Spoilage of yogurt by yeast poses a problem for the dairy industry that includes economic losses from wasted product. Understanding the effects of factors such as storage conditions, yeast species, and bioprotective cultures on yeast spoilage can help yogurt producers make decisions that improve quality and minimize loss. In an article appearing in the Journal of Dairy Science, scientists from the University of Copenhagen, Chr. Hansen A/S, and Cornell University developed predictive models that evaluate the effects of a bioprotective culture on yogurt spoilage.

Between 11% and 25% of dairy products are wasted globally, in part due to fungal spoilage. One method to reduce fungal spoilage is to add food cultures known to have bioprotective effects that delay growth of unwanted microorganisms during shelf life. The authors of this study were the first to develop Monte Carlo simulation models to estimate yogurt spoilage caused by yeast that included the initial contamination level, different yeast species, storage conditions, and the addition of food cultures with bioprotective effects.

“These predictive models allowed for prediction of yogurt spoilage caused by different yeast species, as well as the effect of including bioprotective culture in a yogurt product to reduce yeast spoilage,” said first author Line Nielsen, PhD, Department of Food Science, University of Copenhagen, Frederiksberg, Denmark. “Such models can help yogurt producers understand how different parameters influence product quality and use these results to support decision making in yogurt quality management.”

Four common spoilage yeast strains

The models from this study are able to predict the amount of spoiled product when four common spoilage yeast strains are present in a production (Debaryomyces hansenii, Yarrowia lipolytica, Saccharomyces cerevisiae, and Kluyveromyces) at different storage temperatures, with or without a bioprotective culture containing Lacticaseibacillus rhamnosus over a 30-day storage period. Although the researchers found the effect of the bioprotective culture was most pronounced at 7 degrees Celsius for all yeasts compared to 16 degrees Celsius, the yeast strain had the largest effect of the efficacy of the bioprotective culture. The Monte Carlo models were validated with actual data from a European dairy.

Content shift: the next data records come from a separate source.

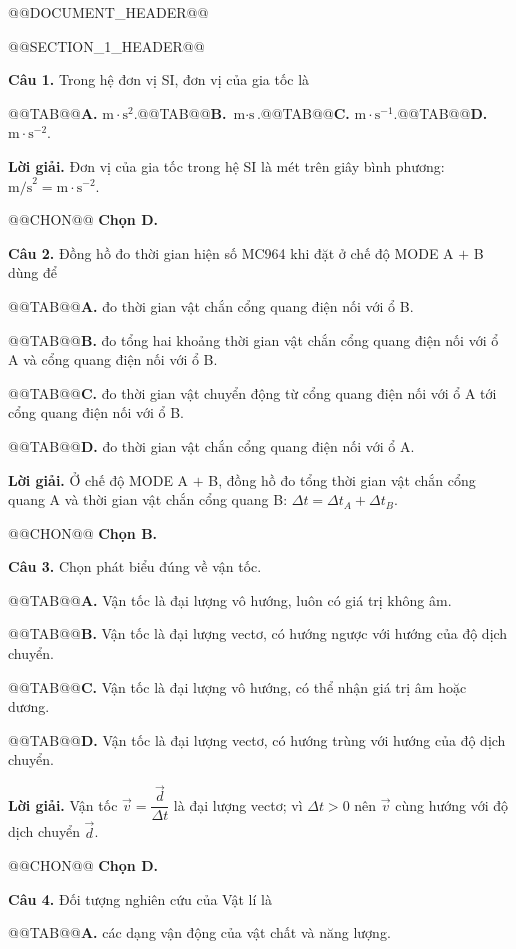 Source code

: \documentclass{article}
\begin{document}
@@DOCUMENT_HEADER@@

@@SECTION_1_HEADER@@

\textbf{Câu 1.} Trong hệ đơn vị SI, đơn vị của gia tốc là

@@TAB@@\textbf{A.} $\text{m}\cdot\text{s}^2$.@@TAB@@\textbf{B.} $\text{m}\cdot\text{s}$.@@TAB@@\textbf{C.} $\text{m}\cdot\text{s}^{-1}$.@@TAB@@\textbf{D.} $\text{m}\cdot\text{s}^{-2}$.

\textbf{Lời giải.} Đơn vị của gia tốc trong hệ SI là mét trên giây bình phương: $\text{m/s}^2 = \text{m}\cdot\text{s}^{-2}$.

@@CHON@@ \textbf{Chọn D.}

\textbf{Câu 2.} Đồng hồ đo thời gian hiện số MC964 khi đặt ở chế độ MODE A $+$ B dùng để

@@TAB@@\textbf{A.} đo thời gian vật chắn cổng quang điện nối với ổ B.

@@TAB@@\textbf{B.} đo tổng hai khoảng thời gian vật chắn cổng quang điện nối với ổ A và cổng quang điện nối với ổ B.

@@TAB@@\textbf{C.} đo thời gian vật chuyển động từ cổng quang điện nối với ổ A tới cổng quang điện nối với ổ B.

@@TAB@@\textbf{D.} đo thời gian vật chắn cổng quang điện nối với ổ A.

\textbf{Lời giải.} Ở chế độ MODE A $+$ B, đồng hồ đo tổng thời gian vật chắn cổng quang A và thời gian vật chắn cổng quang B: $\Delta t = \Delta t_A + \Delta t_B$.

@@CHON@@ \textbf{Chọn B.}

\textbf{Câu 3.} Chọn phát biểu đúng về vận tốc.

@@TAB@@\textbf{A.} Vận tốc là đại lượng vô hướng, luôn có giá trị không âm.

@@TAB@@\textbf{B.} Vận tốc là đại lượng vectơ, có hướng ngược với hướng của độ dịch chuyển.

@@TAB@@\textbf{C.} Vận tốc là đại lượng vô hướng, có thể nhận giá trị âm hoặc dương.

@@TAB@@\textbf{D.} Vận tốc là đại lượng vectơ, có hướng trùng với hướng của độ dịch chuyển.

\textbf{Lời giải.} Vận tốc $\vec{v} = \dfrac{\vec{d}}{\Delta t}$ là đại lượng vectơ; vì $\Delta t > 0$ nên $\vec{v}$ cùng hướng với độ dịch chuyển $\vec{d}$.

@@CHON@@ \textbf{Chọn D.}

\textbf{Câu 4.} Đối tượng nghiên cứu của Vật lí là

@@TAB@@\textbf{A.} các dạng vận động của vật chất và năng lượng.
\end{document}
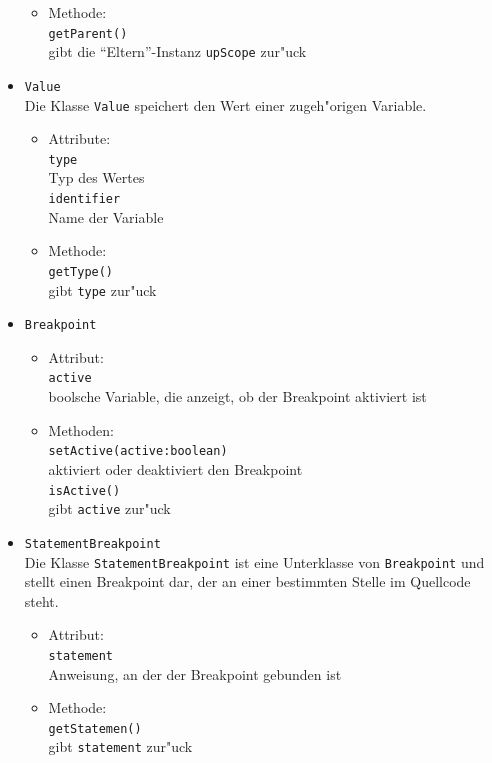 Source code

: \documentclass[10pt,a4paper,titlepage]{article}
\begin{document}
\begin{itemize}
\begin{itemize}
\item Methode: \\
\texttt{getParent()} \\
gibt die "`Eltern"'-Instanz \texttt{upScope} zur"uck
\end{itemize}
\item \texttt{Value} \\
Die Klasse \texttt{Value} speichert den Wert einer zugeh"origen Variable. 
\begin{itemize}
\item Attribute: \\
\texttt{type} \\
Typ des Wertes \\
\texttt{identifier} \\
Name der Variable 
\item Methode: \\
\texttt{getType()} \\
gibt \texttt{type} zur"uck 
\end{itemize}
\item \texttt{Breakpoint}
\begin{itemize}
\item Attribut: \\
\texttt{active} \\
boolsche Variable, die anzeigt, ob der Breakpoint aktiviert ist \\
\item Methoden: \\
\texttt{setActive(active:boolean)} \\
aktiviert oder deaktiviert den Breakpoint \\
\texttt{isActive()} \\
gibt \texttt{active} zur"uck
\end{itemize}
\item \texttt{StatementBreakpoint} \\
Die Klasse \texttt{StatementBreakpoint} ist eine Unterklasse von \texttt{Breakpoint} und stellt einen Breakpoint dar, der an einer bestimmten Stelle im Quellcode steht. 
\begin{itemize}
\item Attribut: \\
\texttt{statement} \\
Anweisung, an der der Breakpoint gebunden ist
\item Methode: \\
\texttt{getStatemen()} \\
gibt \texttt{statement} zur"uck
\end{itemize}

\end{itemize}
\end{document}

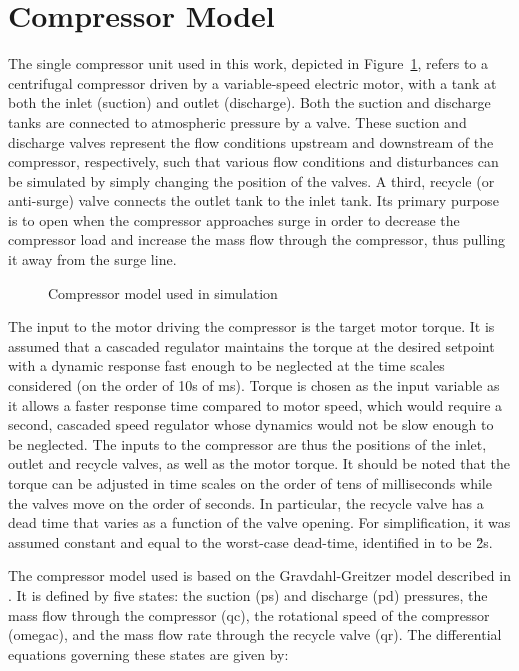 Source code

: \section{Compressor Model}
\label{sec:mod:comp}

The single compressor unit used in this work, depicted in Figure~\ref{fig:mod:single_comp}, refers to a centrifugal compressor driven by a variable-speed electric motor, with a tank at both the inlet (suction) and outlet (discharge).
Both the suction and discharge tanks are connected to atmospheric pressure by a valve.
These suction and discharge valves represent the flow conditions upstream and downstream of the compressor, respectively, such that various flow conditions and disturbances can be simulated by simply changing the position of the valves.
A third, recycle (or anti-surge) valve connects the outlet tank to the inlet tank. Its primary purpose is to open when the compressor approaches surge in order to decrease the compressor load and increase the mass flow through the compressor, thus pulling it away from the surge line.

\begin{figure}
  \centering
  \resizebox{0.7\linewidth}{!}{%
    \begin{tikzpicture}
      \drawcomp
    \end{tikzpicture}
  }
  \caption{Compressor model used in simulation}
  \label{fig:mod:single_comp}
\end{figure}


The input to the motor driving the compressor is the target motor torque.
It is assumed that a cascaded regulator maintains the torque at the desired setpoint with a dynamic response fast enough to be neglected at the time scales considered (on the order of 10s of ms).
Torque is chosen as the input variable as it allows a faster response time compared to motor speed, which would require a second, cascaded speed regulator whose dynamics would not be slow enough to be neglected.
The inputs to the compressor are thus the positions of the inlet, outlet and recycle valves, as well as the motor torque.
It should be noted that the torque can be adjusted in time scales on the order of tens of milliseconds while the valves move on the order of seconds.
In particular, the recycle valve has a dead time that varies as a function of the valve opening. For simplification, it was assumed constant and equal to the worst-case dead-time, identified in \cite{Cortinovis2015} to be \u{2}{s}.


The compressor model used is based on the Gravdahl-Greitzer model described in \cite{Gravdahl1999}. It is defined by five states: the suction (\gls{ps}) and discharge (\gls{pd}) pressures, the mass flow through the compressor (\gls{qc}), the rotational speed of the compressor (\gls{omegac}), and the mass flow rate through the recycle valve (\gls{qr}).
The differential equations governing these states are given by:


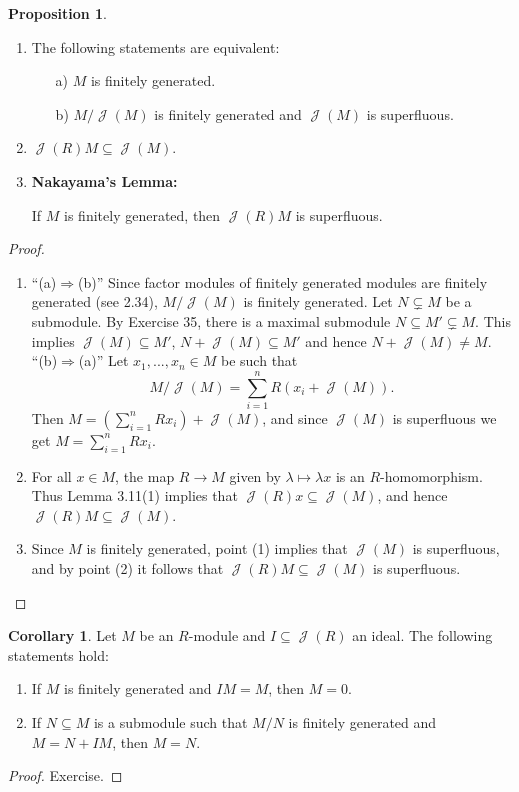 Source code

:\documentclass[12pt,a4paper]{report}
\theoremstyle{definition}
\newtheorem{corollary}[theorem]{Corollary} %
\newtheorem{proposition}[theorem]{Proposition}
\theoremstyle{num.custom-title}
\DeclareMathOperator{\J}{\mathcal{J}}
\DeclareMathOperator{\imp}{\Rightarrow}
\DeclareMathOperator{\sse}{\subseteq}
\begin{document}
\begin{proposition}\ 
\begin{enumerate} 
\item The following statements are equivalent:
\begin{itemize}
\item[a)] $M$ is finitely generated.
\item[b)] $M/\J(M)$ is finitely generated and $\J(M)$ is superfluous.
\end{itemize}
\item $\J(R)M \sse \J(M)$.
\item \textbf{Nakayama's Lemma:}
\begin{center}
If $M$ is finitely generated, then $\J(R)M$ is superfluous.
\end{center}
\end{enumerate}
\begin{proof}\ 
\begin{enumerate}
\item ``(a)$\imp$(b)'' Since factor modules of finitely generated modules are finitely generated (see 2.34), $M/\J(M)$ is finitely generated. Let $N \subsetneq M$ be a submodule. By Exercise 35, there is a maximal submodule $N \sse M' \subsetneq M$. This implies $\J(M) \sse M'$, $N + \J(M) \sse M'$ and hence $N + \J(M) \neq M$.
\\[6pt]
``(b)$\imp$(a)'' Let $x_1,...,x_n \in M$ be such that
\[
M/\J(M) = \sum_{i=1}^n R(x_i + \J(M)).
\]
Then $M = (\sum_{i=1}^n R x_i) + \J(M)$, and since $\J(M)$ is superfluous we get $M = \sum_{i=1}^n R x_i$.
\item For all $x \in M$, the map $R \to M$ given by $\lambda \mapsto \lambda x$ is an $R$-homomorphism. Thus Lemma 3.11(1) implies that $\J(R) x \sse \J(M)$, and hence $\J(R)M \sse \J(M)$.
\item Since $M$ is finitely generated, point (1) implies that $\J(M)$ is superfluous, and by point (2) it follows that $\J(R)M \sse \J(M)$ is superfluous.
\end{enumerate}
\end{proof}
\end{proposition}

\begin{corollary}
Let $M$ be an $R$-module and $I \sse \J(R)$ an ideal. The following statements hold:
\begin{enumerate}
\item If $M$ is finitely generated and $IM=M$, then $M=0$.
\item If $N \sse M$ is a submodule such that $M/N$ is finitely generated and $M=N+IM$, then $M=N$.
\end{enumerate}
\begin{proof}
Exercise.
\end{proof}
\end{corollary}
\end{document}
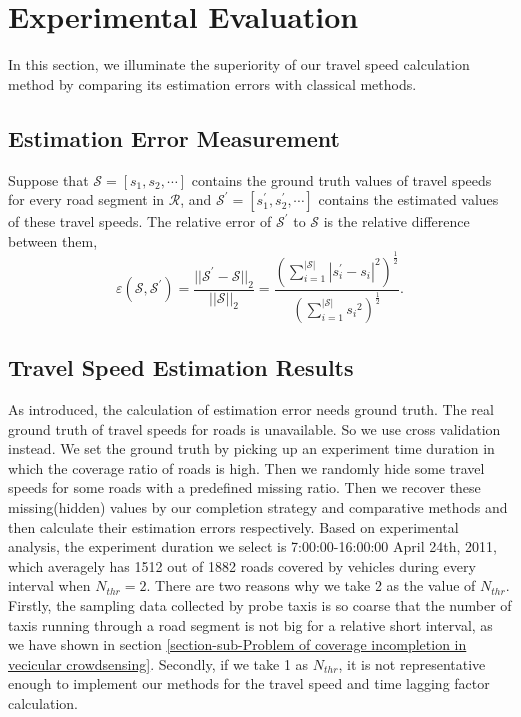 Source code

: \documentclass[twocolumn,10pt,final,conference]{IEEEtran}
\begin{document}
\section{Experimental Evaluation}\label{section-Experimental Evaluation}
In this section, we illuminate the superiority of our travel speed calculation method by comparing its estimation errors with classical methods.
\subsection{Estimation Error Measurement}
Suppose that $\mathcal{S}=[s_1, s_2,\cdots ]$ contains the ground truth values of travel speeds for every road segment in $\mathcal{R}$, and $\mathcal{S}^{'}=[s_1^{'}, s_2^{'},\cdots]$ contains the estimated values of these travel speeds. The relative error of $\mathcal{S}^{'}$ to $\mathcal{S}$ is the relative difference between them, \[
 \varepsilon(\mathcal{S}, \mathcal{S}^{'})=\frac{{||\mathcal{S}^{'}-\mathcal{S}||}_{2}}{{||\mathcal{S}||}_{2}}=\frac{{(\sum_{i=1}^{|\mathcal{S}|}{|s_i^{'}-s_i|}^{2})}^{\frac{1}{2}}}{{(\sum_{i=1}^{|\mathcal{S}|}{s_i}^{2})}^{\frac{1}{2}}}.
\]
\subsection{Travel Speed Estimation Results}\label{section-expe-current}
As introduced, the calculation of estimation error needs ground truth. The real ground truth of travel speeds for roads is unavailable. So we use cross validation instead. We set the ground truth by picking up an experiment time duration in which the coverage ratio of roads is high. Then we randomly hide some travel speeds for some roads with a predefined missing ratio. Then we recover these missing(hidden) values by our completion strategy and comparative methods and then calculate their estimation errors respectively. Based on experimental analysis, the experiment duration we select is 7:00:00-16:00:00 April 24th, 2011, which averagely has 1512 out of 1882 roads covered by vehicles during every interval when $N_{thr}=2$. There are two reasons why we take 2 as the value of $N_{thr}$. Firstly, the sampling data collected by probe taxis is so coarse that the number of taxis running through a road segment is not big for a relative short interval, as we have shown in section \ref{section-sub-Problem of coverage incompletion in vecicular crowdsensing}. Secondly, if we take 1 as $N_{thr}$, it is not representative enough to implement our methods for the travel speed and time lagging factor calculation.
\end{document}
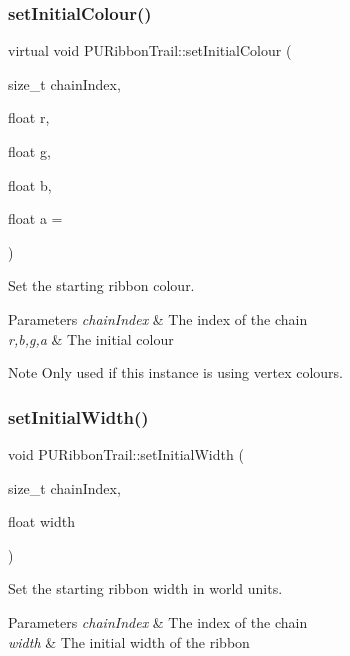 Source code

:\subsubsection{\texorpdfstring{set\+Initial\+Colour()}{setInitialColour()}\hspace{0.1cm}{\footnotesize\ttfamily [4/4]}}
{\footnotesize\ttfamily virtual void P\+U\+Ribbon\+Trail\+::set\+Initial\+Colour (\begin{DoxyParamCaption}\item[{size\+\_\+t}]{chain\+Index,  }\item[{float}]{r,  }\item[{float}]{g,  }\item[{float}]{b,  }\item[{float}]{a = {} }\end{DoxyParamCaption})\hspace{0.3cm}{\ttfamily [virtual]}}

Set the starting ribbon colour. 
\begin{DoxyParams}{Parameters}
{\em chain\+Index} & The index of the chain \\
\hline
{\em r,b,g,a} & The initial colour \\
\hline
\end{DoxyParams}
\begin{DoxyNote}{Note}
Only used if this instance is using vertex colours. 
\end{DoxyNote}
\mbox{\label{classPURibbonTrail_a15332ae9a9cd320b5dfa5537777ce77b}} 
\subsubsection{\texorpdfstring{set\+Initial\+Width()}{setInitialWidth()}\hspace{0.1cm}{\footnotesize\ttfamily [1/2]}}
{\footnotesize\ttfamily void P\+U\+Ribbon\+Trail\+::set\+Initial\+Width (\begin{DoxyParamCaption}\item[{size\+\_\+t}]{chain\+Index,  }\item[{float}]{width }\end{DoxyParamCaption})\hspace{0.3cm}{\ttfamily [virtual]}}

Set the starting ribbon width in world units. 
\begin{DoxyParams}{Parameters}
{\em chain\+Index} & The index of the chain \\
\hline
{\em width} & The initial width of the ribbon \\
\hline
\end{DoxyParams}
\mbox{\label{classPURibbonTrail_abae89c4ad509b7c21d2020e7327ee32c}} 
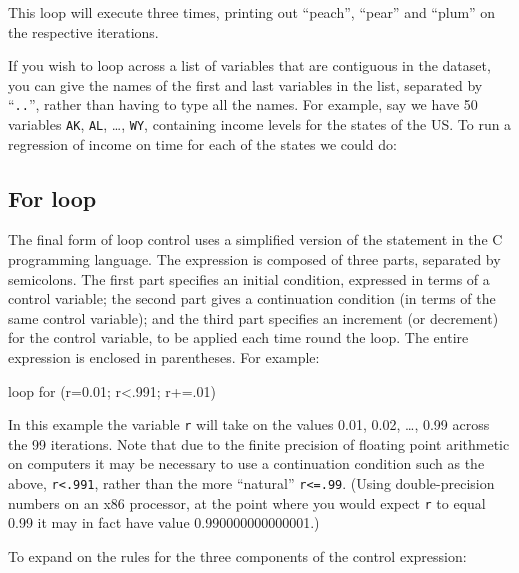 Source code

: This loop will execute three times, printing out ``peach'', ``pear''
and ``plum'' on the respective iterations.  

If you wish to loop across a list of variables that are contiguous in
the dataset, you can give the names of the first and last variables in
the list, separated by ``\verb+..+'', rather than having to type all
the names.  For example, say we have 50 variables \verb+AK+,
\verb+AL+, \dots{}, \verb+WY+, containing income levels for the states
of the US.  To run a regression of income on time for each of the
states we could do:



\subsection{For loop}
\label{loop-for}

The final form of loop control uses a simplified version of the
 statement in the C programming language.  The expression is
composed of three parts, separated by semicolons.  The first part
specifies an initial condition, expressed in terms of a control
variable; the second part gives a continuation condition (in terms of
the same control variable); and the third part specifies an increment
(or decrement) for the control variable, to be applied each time round
the loop.  The entire expression is enclosed in parentheses.  For
example:
%
\begin{code}
loop for (r=0.01; r<.991; r+=.01)
\end{code}

In this example the variable \verb+r+ will take on the values 0.01,
0.02, \dots{}, 0.99 across the 99 iterations.  Note that due to the
finite precision of floating point arithmetic on computers it may be
necessary to use a continuation condition such as the above,
\verb+r<.991+, rather than the more ``natural'' \verb+r<=.99+.  (Using
double-precision numbers on an x86 processor, at the point where you
would expect \verb+r+ to equal 0.99 it may in fact have value
0.990000000000001.)

To expand on the rules for the three components of the control
expression:

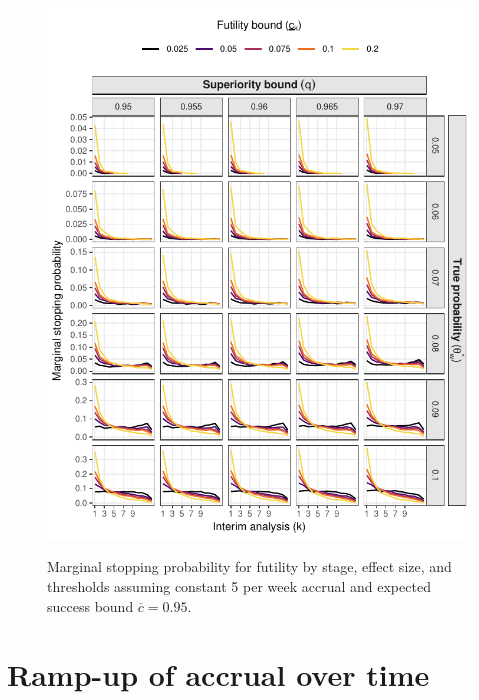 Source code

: \documentclass{article}
\begin{document}
\begin{figure}[!ht]
	\caption{Marginal stopping probability for futility by stage, effect size, and thresholds assuming constant 5 per week accrual and expected success bound $\overline{c}=0.95$.}
	\includegraphics{figures/stop_futility_5.pdf}
	\label{fig:stop_futility_5}
\end{figure}

\clearpage

\section{Ramp-up of accrual over time}
\end{document}
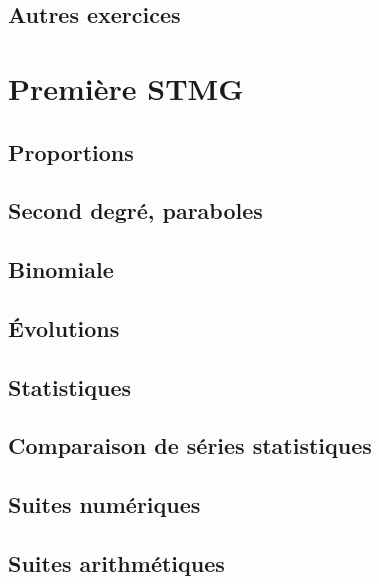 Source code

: \documentclass[a4paper,10pt]{book}
\begin{document}
\chapter{Autres exercices}



\part{Première STMG}

\chapter{Proportions}


\chapter{Second degré, paraboles}


\chapter{Binomiale}


\chapter{Évolutions}


\chapter{Statistiques}


\chapter{Comparaison de séries statistiques}


\chapter{Suites numériques}


\chapter{Suites arithmétiques}

\end{document}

Nielsen added: “If a dairy has a problem with a yeast strain known to have a similar growth-inhibition pattern in the presence of a bioprotective culture as one of the yeast strains tested in this study, the data from this strain can be used in the model to predict an expected spoilage level relevant for the specific dairy; therefore, the predictive model can be used as a tool that allows the industry to better evaluate the potential of improving control of fungal soilage by using bioprotective cultures at specific production settings.”

Valuable tool

The study presents a valuable tool to assist in management decisions that can help to reduce economic losses due to food waste.

Additionally, the methods used for model development can be used further for creating new and improved models.